A hypaethral life

Henry David Thoreau keeps a fun and thought-provoking blog, based on his diaries. A recent entry caught my eye with its use of a word that was new to me: hypaethral. This adjective describes something that is open to the air, as a building lacking a roof. Thoreau’s use of it here is amusingly metaphorical:

“I thought that one peculiarity of my ‘Week’ was its hypaethral character, to use an epithet applied to those Egyptian temples which are open to the heavens above, under the ether. I thought that it had little of the atmosphere of the house about it, but might wholly have been written, as in fact it was to a considerable extent, out-of-doors. It was only in a late period in writing it, as it happened, that I used any phrases implying that I lived in a house or lived a domestic life. I trust it does not smell [so much] of the study and library, even of the poet’s attic, as of the fields and woods; that it is a hypaethral or unroofed book, lying open under the ether and permeated by it, open to all weathers, not easy to be kept on a shelf.” — Henry David Thoreau, June 29, 1851

I like the idea of a book without a roof, one that would be hard to keep on a shelf, and one that would bring a taste of all the outdoors to any who passed near it.

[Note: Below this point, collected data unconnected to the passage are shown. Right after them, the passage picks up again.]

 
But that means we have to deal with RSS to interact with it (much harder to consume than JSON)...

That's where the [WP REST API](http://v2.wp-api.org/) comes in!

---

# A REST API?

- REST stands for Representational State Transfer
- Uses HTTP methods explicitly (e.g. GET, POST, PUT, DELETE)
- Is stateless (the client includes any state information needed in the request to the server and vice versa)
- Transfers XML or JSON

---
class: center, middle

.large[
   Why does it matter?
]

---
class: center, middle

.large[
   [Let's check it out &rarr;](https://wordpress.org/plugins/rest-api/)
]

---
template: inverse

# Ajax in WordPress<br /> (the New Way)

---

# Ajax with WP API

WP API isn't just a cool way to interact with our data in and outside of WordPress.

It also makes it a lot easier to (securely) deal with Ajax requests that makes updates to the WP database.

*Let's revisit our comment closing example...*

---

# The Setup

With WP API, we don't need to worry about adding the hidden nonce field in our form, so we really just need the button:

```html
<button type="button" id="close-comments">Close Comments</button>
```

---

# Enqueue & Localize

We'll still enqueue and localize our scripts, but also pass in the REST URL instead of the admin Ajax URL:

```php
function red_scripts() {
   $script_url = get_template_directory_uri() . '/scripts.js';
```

And many’s the day I’ve wished (though lacking the word) that my own life were more hypaethral — that I might look up from my computer and see the sky arching in dazzling blue above, or, later, feel the flickering chatter of stars rain down on me from the dusky twilight. The reminder to look up, to elevate our attention, to imagine the vastness of what lies outside our 12-foot ceilings and plaster and paint, is always a welcome one. Thank you, Thoreau!